[12] Since writing this I am informed that the Winter Garden has changed, at least structurally. But even if the type of show at that house also changes, The Passing Show as a type will be seen elsewhere, so I leave what I have written. In 1913 or 1914 Mr H. K. Moderwell wrote of the worst show in years, “They call it The Passing Show. Let it pass.” Apparently they did.
[13] This review appeared in Vanity Fair sometime in the summer of 1922. I allow it to stand with nothing more than verbal corrections in spite of my dislike of books which collect articles expressly written for magazine publication, because I feel that the negro show is extraordinarily transient and that a transient criticism of it is adequate. The permanent qualities are touched on elsewhere; especially in the essay entitled “Toujours Jazz.” Since this was written there have been other negro shows, and I have heard that one was better than Shuffle Along. What has interested me more is the report that there is a “nigger show by white men” which is standing them up every night. This verifies a prediction made below—that the negro show would have an effect on the white man’s. I am not at all sure that there will not continue to be negro shows for a long time—why in Heaven’s name shouldn’t there be? They have their qualities and their great virtues. It is only in relation to the sophisticated Broadway piece that I find them lacking; and have perhaps not been fair enough to them.
[14] For da Ponte’s share in the work, cf. Edgar Istel: Das Libretto, which analyzes the changes made in Beaumarchais’ play.
[15] All this was written before Bert Savoy died. I haven’t changed the verbs to the past tense. “How well could we have spared for him....”
[16] R. C. Benchley has written a just and sympathetic account of Jackson. It appeared in a magazine and is not, so far as I know, available in book form.
[17] A number of comic-strip artists, on achieving fame, stop drawing, leaving that work to copyists of exceptional skill.

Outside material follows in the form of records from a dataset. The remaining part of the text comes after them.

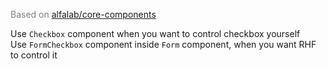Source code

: <span style="color: grey">Based on  [alfalab/core-components](https://github.com/alfa-laboratory/core-components)</span>  
  
Use `Checkbox` component when you want to control checkbox yourself  
Use `FormCheckbox` component inside `Form` component, when you want RHF to control it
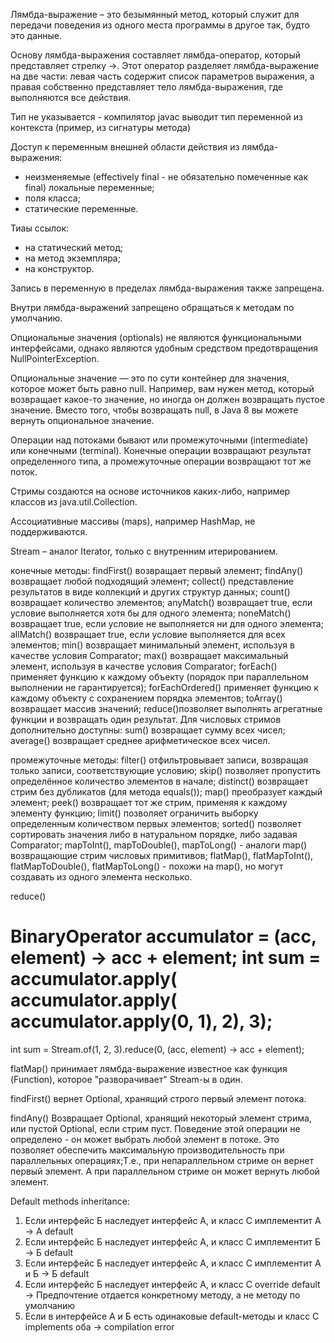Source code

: Лямбда-выражение – это безымянный метод, который служит для передачи поведения из одного места программы в другое так, будто это данные.

Основу лямбда-выражения составляет лямбда-оператор, который представляет стрелку ->. 
Этот оператор разделяет лямбда-выражение на две части: левая часть содержит список параметров выражения, 
а правая собственно представляет тело лямбда-выражения, где выполняются все действия.

Тип не указывается - компилятор javac выводит тип переменной из контекста (пример, из сигнатуры метода)

Доступ к переменным внешней области действия из лямбда-выражения:

- неизменяемые (effectively final - не обязательно помеченные как final) локальные переменные;
- поля класса;
- статические переменные.

Тиаы ссылок:
- на статический метод;
- на метод экземпляра;
- на конструктор.

Запись в переменную в пределах лямбда-выражения также запрещена.

Внутри лямбда-выражений запрещено обращаться к методам по умолчанию.

Опциональные значения (optionals) не являются функциональными интерфейсами, однако являются удобным средством предотвращения 
NullPointerException.

Опциональные значение — это по сути контейнер для значения, которое может быть равно null. 
Например, вам нужен метод, который возвращает какое-то значение, но иногда он должен возвращать пустое значение. 
Вместо того, чтобы возвращать null, в Java 8 вы можете вернуть опциональное значение.

Операции над потоками бывают или промежуточными (intermediate) или конечными (terminal). 
Конечные операции возвращают результат определенного типа, а промежуточные операции возвращают тот же поток.

Стримы создаются на основе источников каких-либо, например классов из java.util.Collection.

Ассоциативные массивы (maps), например HashMap, не поддерживаются.

Stream – аналог Iterator, только с внутренним итерированием.

конечные методы:
findFirst() возвращает первый элемент;
findAny() возвращает любой подходящий элемент;
collect() представление результатов в виде коллекций и других структур данных;
count() возвращает количество элементов;
anyMatch() возвращает true, если условие выполняется хотя бы для одного элемента;
noneMatch() возвращает true, если условие не выполняется ни для одного элемента;
allMatch() возвращает true, если условие выполняется для всех элементов;
min() возвращает минимальный элемент, используя в качестве условия Comparator;
max() возвращает максимальный элемент, используя в качестве условия Comparator;
forEach() применяет функцию к каждому объекту (порядок при параллельном выполнении не гарантируется);
forEachOrdered() применяет функцию к каждому объекту с сохранением порядка элементов;
toArray() возвращает массив значений;
reduce()позволяет выполнять агрегатные функции и возвращать один результат.
Для числовых стримов дополнительно доступны:
sum() возвращает сумму всех чисел;
average() возвращает среднее арифметическое всех чисел.


промежуточные методы:
filter() отфильтровывает записи, возвращая только записи, соответствующие условию;
skip() позволяет пропустить определённое количество элементов в начале;
distinct() возвращает стрим без дубликатов (для метода equals());
map() преобразует каждый элемент;
peek() возвращает тот же стрим, применяя к каждому элементу функцию;
limit() позволяет ограничить выборку определенным количеством первых элементов;
sorted() позволяет сортировать значения либо в натуральном порядке, либо задавая Comparator;
mapToInt(), mapToDouble(), mapToLong() - аналоги map() возвращающие стрим числовых примитивов;
flatMap(), flatMapToInt(), flatMapToDouble(), flatMapToLong() - похожи на map(), но могут создавать из одного элемента несколько.


reduce()

BinaryOperator<Integer> accumulator = (acc, element) -> acc + element; 
int sum = accumulator.apply(
accumulator.apply( 
  accumulator.apply(0, 1),
2), 3);
  ==
int sum = Stream.of(1, 2, 3).reduce(0, (acc, element) -> acc + element);
  
flatMap() 
принимает лямбда-выражение известное как функция (Function), которое "разворачивает" Stream-ы в один.

findFirst()
вернет Optional<T>, хранящий строго первый элемент потока. 

findAny()
Возвращает Optional<T>, хранящий некоторый элемент стрима, или пустой Optional<T>, если стрим пуст. Поведение этой операции не определено - он может выбрать любой элемент в потоке. Это позволяет обеспечить максимальную производительность при параллельных операциях;Т.е., при непараллельном стриме он вернет первый элемент. А при параллельном стриме он может вернуть любой элемент.


Default methods inheritance:
1) Если интерфейс Б наследует интерфейс А, и класс С имплементит А -> A default
2) Если интерфейс Б наследует интерфейс А, и класс С имплементит Б -> Б default
3) Если интерфейс Б наследует интерфейс А, и класс С имплементит А и Б -> Б default
4) Если интерфейс Б наследует интерфейс А, и класс С override default  -> Предпочтение отдается конкретному методу, а не методу по умолчанию
4) Если в интерфейсе А и Б есть одинаковые default-методы и класс С implements оба -> compilation error



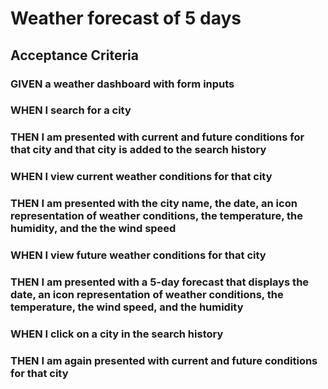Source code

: # Weather forecast of 5 days

## Acceptance Criteria

### GIVEN a weather dashboard with form inputs
### WHEN I search for a city
### THEN I am presented with current and future conditions for that city and that city is added to the search history
### WHEN I view current weather conditions for that city
### THEN I am presented with the city name, the date, an icon representation of weather conditions, the temperature, the humidity, and the the wind speed
### WHEN I view future weather conditions for that city
### THEN I am presented with a 5-day forecast that displays the date, an icon representation of weather conditions, the temperature, the wind speed, and       the humidity
### WHEN I click on a city in the search history
### THEN I am again presented with current and future conditions for that city
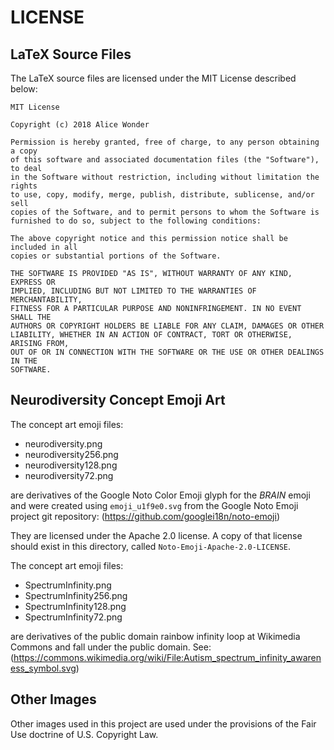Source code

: LICENSE 
=======

LaTeX Source Files
------------------

The LaTeX source files are licensed under the MIT License described below:

    MIT License

    Copyright (c) 2018 Alice Wonder

    Permission is hereby granted, free of charge, to any person obtaining a copy
    of this software and associated documentation files (the "Software"), to deal
    in the Software without restriction, including without limitation the rights
    to use, copy, modify, merge, publish, distribute, sublicense, and/or sell
    copies of the Software, and to permit persons to whom the Software is
    furnished to do so, subject to the following conditions:

    The above copyright notice and this permission notice shall be included in all
    copies or substantial portions of the Software.

    THE SOFTWARE IS PROVIDED "AS IS", WITHOUT WARRANTY OF ANY KIND, EXPRESS OR
    IMPLIED, INCLUDING BUT NOT LIMITED TO THE WARRANTIES OF MERCHANTABILITY,
    FITNESS FOR A PARTICULAR PURPOSE AND NONINFRINGEMENT. IN NO EVENT SHALL THE
    AUTHORS OR COPYRIGHT HOLDERS BE LIABLE FOR ANY CLAIM, DAMAGES OR OTHER
    LIABILITY, WHETHER IN AN ACTION OF CONTRACT, TORT OR OTHERWISE, ARISING FROM,
    OUT OF OR IN CONNECTION WITH THE SOFTWARE OR THE USE OR OTHER DEALINGS IN THE
    SOFTWARE.


Neurodiversity Concept Emoji Art
--------------------------------

The concept art emoji files:

* neurodiversity.png
* neurodiversity256.png
* neurodiversity128.png
* neurodiversity72.png

are derivatives of the Google Noto Color Emoji glyph for the _BRAIN_ emoji and
were created using `emoji_u1f9e0.svg` from the Google Noto Emoji project git
repository: (https://github.com/googlei18n/noto-emoji)

They are licensed under the Apache 2.0 license. A copy of that license should
exist in this directory, called `Noto-Emoji-Apache-2.0-LICENSE`.

The concept art emoji files:

* SpectrumInfinity.png
* SpectrumInfinity256.png
* SpectrumInfinity128.png
* SpectrumInfinity72.png

are derivatives of the public domain rainbow infinity loop at Wikimedia Commons
and fall under the public domain. See:
(https://commons.wikimedia.org/wiki/File:Autism_spectrum_infinity_awareness_symbol.svg)


Other Images
------------

Other images used in this project are used under the provisions of the Fair Use
doctrine of U.S. Copyright Law.
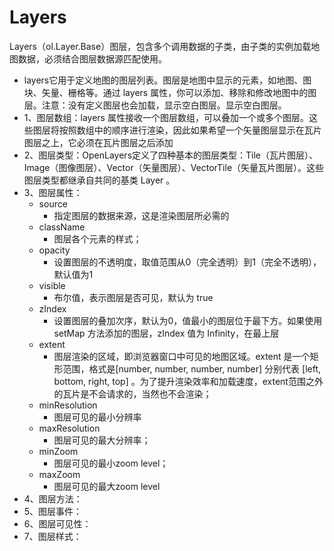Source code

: # Layers
Layers（ol.Layer.Base）图层，包含多个调用数据的子类，由子类的实例加载地图数据，必须结合图层数据源匹配使用。
- layers它用于定义地图的图层列表。图层是地图中显示的元素，如地图、图块、矢量、栅格等。通过 layers 属性，你可以添加、移除和修改地图中的图层。注意：没有定义图层也会加载，显示空白图层。显示空白图层。
- 1、图层数组：layers 属性接收一个图层数组，可以叠加一个或多个图层。这些图层将按照数组中的顺序进行渲染，因此如果希望一个矢量图层显示在瓦片图层之上，它必须在瓦片图层之后添加
- 2、图层类型：OpenLayers定义了四种基本的图层类型：Tile（瓦片图层）、Image（图像图层）、Vector（矢量图层）、VectorTile（矢量瓦片图层）。这些图层类型都继承自共同的基类 Layer
。
- 3、图层属性：
    - source 
        - 指定图层的数据来源，这是渲染图层所必需的
    - className 
        - 图层各个元素的样式；
    - opacity 
        - 设置图层的不透明度，取值范围从0（完全透明）到1（完全不透明），默认值为1
    - visible 
        - 布尔值，表示图层是否可见，默认为 true
    - zIndex 
        - 设置图层的叠加次序，默认为0，值最小的图层位于最下方。如果使用 setMap 方法添加的图层，zIndex 值为 Infinity，在最上层
    - extent 
        - 图层渲染的区域，即浏览器窗口中可见的地图区域。extent 是一个矩形范围，格式是[number, number, number, number] 分别代表 [left, bottom, right, top] 。为了提升渲染效率和加载速度，extent范围之外的瓦片是不会请求的，当然也不会渲染；
    - minResolution 
        - 图层可见的最小分辨率
    - maxResolution 
        - 图层可见的最大分辨率；
    - minZoom 
        - 图层可见的最小zoom level；
    - maxZoom 
        - 图层可见的最大zoom level
- 4、图层方法：
- 5、图层事件：
- 6、图层可见性：
- 7、图层样式：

I do not know whether this is the case in the Happy Hooligan strip.
[18] I must hasten to correct an erroneous impression which may have caused pain to many of Krazy’s admirers. The three children, Milton, Marshall, and Irving, are of Ignatz, not, as Mr Stark Young says, of Krazy. Krazy is not an unmarried mother. For the sake of the record I may as well note here the names of the other principals: Offisa Bull Pupp; Mrs Ignatz Mice; Kristofer Kamel; Joe Bark the moon hater; Don Kiyoti, that inconsequential heterodox; Joe Stork, alias Jose Cigueno; Mock Duck; Kolin Kelly the brick merchant; Walter Cephus Austridge; and the Kat Klan: Aunt Tabby, Uncle Tom, Krazy Katbird, Osker Wildcat, Alec Kat, and the Krazy Katfish.
[19] See [Appendix].
[20] Heywood Broun has discovered that everybody in vaudeville is an “artist” except the trained seal.
[21] I do not know enough of Carl Hyson and Dorothy Dickson or of the Astaires to judge their place.